**INSTRUCTIONS FOR THE TASK**
Within this material, state how many lines include the string "secret". Reply with the number only.

..........

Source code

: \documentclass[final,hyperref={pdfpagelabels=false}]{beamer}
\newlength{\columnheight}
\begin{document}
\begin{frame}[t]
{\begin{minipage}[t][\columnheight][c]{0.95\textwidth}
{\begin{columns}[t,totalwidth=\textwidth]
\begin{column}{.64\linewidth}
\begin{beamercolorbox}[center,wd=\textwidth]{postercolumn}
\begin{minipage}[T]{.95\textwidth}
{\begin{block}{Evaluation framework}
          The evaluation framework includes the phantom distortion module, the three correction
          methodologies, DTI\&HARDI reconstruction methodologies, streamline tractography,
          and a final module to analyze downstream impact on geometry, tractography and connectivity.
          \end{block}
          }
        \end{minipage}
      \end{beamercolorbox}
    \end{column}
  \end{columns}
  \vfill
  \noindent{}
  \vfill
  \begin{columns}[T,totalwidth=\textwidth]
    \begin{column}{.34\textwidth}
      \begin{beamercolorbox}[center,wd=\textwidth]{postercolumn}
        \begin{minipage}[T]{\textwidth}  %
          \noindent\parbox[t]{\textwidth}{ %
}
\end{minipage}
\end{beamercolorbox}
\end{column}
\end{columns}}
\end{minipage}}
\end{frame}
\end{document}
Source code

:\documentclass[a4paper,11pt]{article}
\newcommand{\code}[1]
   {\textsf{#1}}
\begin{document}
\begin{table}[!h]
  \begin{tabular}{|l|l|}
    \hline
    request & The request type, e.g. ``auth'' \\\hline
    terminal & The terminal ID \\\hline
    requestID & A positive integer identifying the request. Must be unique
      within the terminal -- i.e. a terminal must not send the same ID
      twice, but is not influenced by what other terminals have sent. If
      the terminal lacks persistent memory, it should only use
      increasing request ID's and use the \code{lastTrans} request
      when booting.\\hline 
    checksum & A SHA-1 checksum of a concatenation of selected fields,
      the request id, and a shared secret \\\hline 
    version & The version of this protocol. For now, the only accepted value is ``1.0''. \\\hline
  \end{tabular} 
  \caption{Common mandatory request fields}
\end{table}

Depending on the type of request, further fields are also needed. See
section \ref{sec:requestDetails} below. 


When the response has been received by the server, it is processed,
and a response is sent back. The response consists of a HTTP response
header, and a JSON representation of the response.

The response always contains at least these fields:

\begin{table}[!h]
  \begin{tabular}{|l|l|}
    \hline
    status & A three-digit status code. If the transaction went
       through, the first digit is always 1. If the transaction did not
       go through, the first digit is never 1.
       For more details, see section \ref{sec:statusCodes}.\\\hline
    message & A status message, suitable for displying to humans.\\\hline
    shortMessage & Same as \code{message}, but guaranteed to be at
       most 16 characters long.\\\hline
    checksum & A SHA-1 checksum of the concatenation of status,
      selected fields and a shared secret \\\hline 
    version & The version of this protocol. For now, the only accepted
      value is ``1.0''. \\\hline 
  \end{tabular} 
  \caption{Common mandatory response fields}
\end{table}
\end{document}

..........

**THE COMPLETED TASK**
2